入れ歯について その4.


私の診療所へとお越しになられます患者さんは、入れ歯をお持ちの際には、今までお造りになられた入れ歯を全て持って来られます。

あまりの数の多さ故に、驚いて、つい患者さんのお顔を見上げて見つめてしまうのも恒例行事となりました。

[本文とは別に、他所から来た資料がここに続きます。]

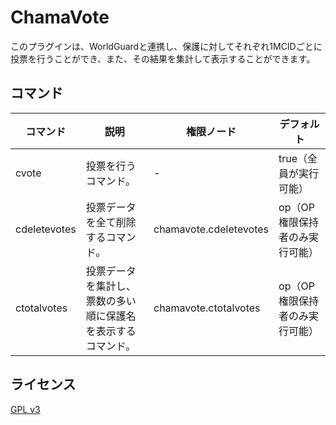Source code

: # ChamaVote

このプラグインは、WorldGuardと連携し、保護に対してそれぞれ1MCIDごとに投票を行うことができ、また、その結果を集計して表示することができます。

## コマンド

| コマンド     | 説明                                                         | 権限ノード             | デフォルト                     | 
| ------------ | ------------------------------------------------------------ | ---------------------- | ------------------------------ | 
| cvote        | 投票を行うコマンド。                                         | -                      | true（全員が実行可能）         | 
| cdeletevotes | 投票データを全て削除するコマンド。                           | chamavote.cdeletevotes | op（OP権限保持者のみ実行可能） | 
| ctotalvotes  | 投票データを集計し、票数の多い順に保護名を表示するコマンド。 | chamavote.ctotalvotes  | op（OP権限保持者のみ実行可能） | 

## ライセンス

[GPL v3](LICENSE)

一応、全ての入れ歯を手にして拝見させて頂いている側から、どんなにか入れ歯で苦労をしたのか!を矢継ぎ早に私に語りかけるのも、
これではダメだと決意して訪れた歯科医院に於いて入れ歯の話し等はろくろく聞かずにインプラントを勧められた!と不満げに語るも
これまた恒例行事となりました。

巷の歯科医院で入れ歯の欠点を聞かされて私の診療所へお越しになられる患者さんへ、私がインプラントを勧めるなら
これ程楽な事はありません。

但し、総入れ歯に関しては、殆どがインプラント治療は必要なく、キチンとした入れ歯をお造りさせて頂ければ
患者さんも、新に快適な生活が送れるだろうと思われる症例ばかりです。

私は生涯、現役の歯医者で在りたいと願っています。

ただ、私が老人となった時に今のような細かな作業は到底出来ないでしょう。

ですから、今のうちから私は、総入れ歯の治療はより丁寧にするように心がけています。
今から何十年も先になって、私の指先に総入れ歯の勘所が確かに刻まれているための準備期間だと思っています。